Let's All Luge!

It is supposed to rain a lot over the three day weekend come up

NWS SYNOPSIS...A STRONG STORM APPROACHING FROM THE NORTHWEST WILL BRING RAIN...MOUNTAIN SNOW AND LOCAL STRONG GUSTY WINDS THIS AFTERNOON THROUGH SATURDAY. SHOWERS WILL BE HEAVY AT TIMES AND THERE COULD ALSO BE ISOLATED THUNDERSTORMS. SHOWERS WILL TAPER OFF SATURDAY NIGHT INTO SUNDAY MORNING. DRY BUT COOL WEATHER EARLY NEXT WEEK. CHANCE OF SHOWERS AGAIN DURING THE SECOND HALF OF NEXT WEEK.

It's been cold enough in the local mountains for it to snow

So I thought it would be a good time to break out

The Luge!


But I don't look good in licra, so maybe not the luge


But you know something high tech and cutting edge!


Something I can go real fast on


Something where I can obsess about the right piece of high tech equipment to use


Is it still a "quiver" of sleds?


Something I can get some air on!

Ten time world tray champion Kelly Sledder!

I understand that cafeteria tray  sledding is popular, I'll have no trouble making the switch. Its just colder water right?


Maybe we can make a movie


But something tells me I know how these things always turn out

Maybe I stay inside and read this weekend.

Comments

23b fan said…
excerpt from Legendary surfers Tijuana slough, good reading

Shark Attack, October 9, 1950

SAN DIEGO UNION -- October 9, 1950: A man-eating shark tore a chunk out of the thigh of a 31-year-old swimmer off Imperial Beach yesterday morning in what may be the first shark attack on a human ever reported in local waters.

"We had an El Nino kind of condition during the summer of 1950," Dempsey Holder recalled, beginning the story of the first known shark attack on a surfer in California. "The water was really warm, and there was a south swell -- southern hemisphere swell.
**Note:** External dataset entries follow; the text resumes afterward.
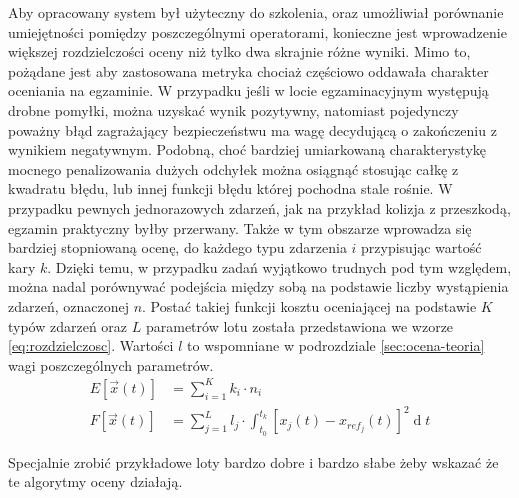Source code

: Aby opracowany system był użyteczny do szkolenia, oraz umożliwiał porównanie umiejętności pomiędzy poszczególnymi operatorami, konieczne jest wprowadzenie większej rozdzielczości oceny niż tylko dwa skrajnie różne wyniki. Mimo to, pożądane jest aby zastosowana metryka chociaż częściowo oddawała charakter oceniania na egzaminie. W przypadku jeśli w locie egzaminacyjnym występują drobne pomyłki, można uzyskać wynik pozytywny, natomiast pojedynczy poważny błąd zagrażający bezpieczeństwu ma wagę decydującą o zakończeniu z wynikiem negatywnym. Podobną, choć bardziej umiarkowaną charakterystykę mocnego penalizowania dużych odchyłek można osiągnąć stosując całkę z kwadratu błędu, lub innej funkcji błędu której pochodna stale rośnie. W przypadku pewnych jednorazowych zdarzeń, jak na przykład kolizja z przeszkodą, egzamin praktyczny byłby przerwany. Także w tym obszarze wprowadza się bardziej stopniowaną ocenę, do każdego typu zdarzenia $ i $ przypisując wartość kary $ k $. Dzięki temu, w przypadku zadań wyjątkowo trudnych pod tym względem, można nadal porównywać podejścia między sobą na podstawie liczby wystąpienia zdarzeń, oznaczonej $ n $. Postać takiej funkcji kosztu oceniającej na podstawie $ K $ typów zdarzeń oraz $ L $ parametrów lotu została przedstawiona we wzorze \ref{eq:rozdzielczosc}. Wartości $ l $ to wspomniane w podrozdziale \ref{sec:ocena-teoria} wagi poszczególnych parametrów.
\begin{align}
    \label{eq:rozdzielczosc}
    E[ \vec{x}(t) ] &= \sum_{i=1}^{K} k_i \cdot n_i
    \\
    F[ \vec{x}(t) ] &= \sum_{j=1}^{L} l_j \cdot \int_{t_0}^{t_k} [ x_j(t) - x_{ref_j}(t) ]^2 \operatorname{d}t
\end{align}

\begin{todo}
    Specjalnie zrobić przykładowe loty bardzo dobre i bardzo słabe żeby wskazać że te algorytmy oceny działają.
\end{todo}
Made for some beautiful surfing.

"Bob Campbell, Jim Lathers, Dave Hafferly and I went down to the Sloughs,"Dempsey continued. "Bob and Dave were bodysurfing, Jim had an airmat he wanted to try out there and I took out my surfboard. I was the first one out. The other guys were real slow in coming out. They were at least fifty yards behind me.

"All of a sudden I heard Bob Campbell holler something. Then Jim Lather hollered, 'Shark.' [Then] Bob hollered, 'Shark.' He had a real frightened tone in his voice. I was sitting there on my board thinking that he come out here for the first time in deep water and he saw a porpoise go by and just panicked. 'Boy,' I thought, 'He's going to be embarrassed... he really hollered.' Jim hollered at me again. It was a shark. I went over there but I didn't see the shark. There was blood in the water and Bob grabbed Jim's airmat.

"I put the board right underneath him and took him in," Dempsey went on. "Got bit -- I'm sure he pulled his legs up -- he had marks on his hands. He said it got him twice. Jim Lathers saw it. He said it looked like two fins and then it rolled over. We didn't take long, everybody was close to shore. I took him in on my board. He was bleeding from his legs. We took him to see Doc Hayes' he had a little office in the VFW.

"Bob looked kind of weak," Dempsey observed. "... he had that gray look. That shark must have taken a chunk of his leg the size of a small steak."

"We had always regarded the specter of death as a big dorsal fin," summed-up Dempsey.